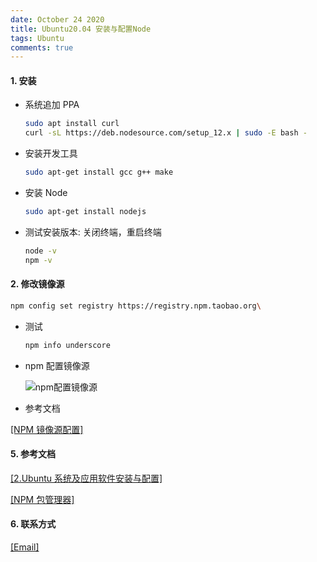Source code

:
 ```yaml
---
date: October 24 2020
title: Ubuntu20.04 安装与配置Node
tags: Ubuntu
comments: true
---
```


#### 1. 安装

- 系统追加 PPA

  ```bash
  sudo apt install curl
  curl -sL https://deb.nodesource.com/setup_12.x | sudo -E bash -
  ```

- 安装开发工具

  ```bash
  sudo apt-get install gcc g++ make
  ```

- 安装 Node

  ```bash
  sudo apt-get install nodejs
  ```

- 测试安装版本: 关闭终端，重启终端

  ```bash
  node -v
  npm -v
  ```

#### 2. 修改镜像源

```bash
npm config set registry https://registry.npm.taobao.org\
```

- 测试

  ```bash
  npm info underscore
  ```

- npm 配置镜像源

  ![npm配置镜像源](https://s1.ax1x.com/2020/10/24/BZCbT0.png)

- 参考文档

[[NPM 镜像源配置]](https://web-oyster.github.io/2020/10/24/Node/Npm/NPM%E9%95%9C%E5%83%8F%E6%BA%90%E9%85%8D%E7%BD%AE/)

#### 5. 参考文档

[[2.Ubuntu 系统及应用软件安装与配置]](https://web-oyster.github.io/2020/10/24/Linux/Ubuntu/Ubuntu%E7%B3%BB%E7%BB%9F%E5%8F%8A%E5%BA%94%E7%94%A8%E8%BD%AF%E4%BB%B6%E5%AE%89%E8%A3%85%E4%B8%8E%E9%85%8D%E7%BD%AE/)

[[NPM 包管理器]](https://web-oyster.github.io/2020/10/24/Node/Npm/NPM%E5%8C%85%E7%AE%A1%E7%90%86%E5%99%A8/)

#### 6. 联系方式

[[Email]](yuanmin8888@outlook.com)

(ASSIGNED TASK): Search the material above for the word "sudo", then copy out each line that has it.

(ANSWER BOX):
  sudo apt install curl
  curl -sL https://deb.nodesource.com/setup_12.x | sudo -E bash -
  sudo apt-get install gcc g++ make
  sudo apt-get install nodejs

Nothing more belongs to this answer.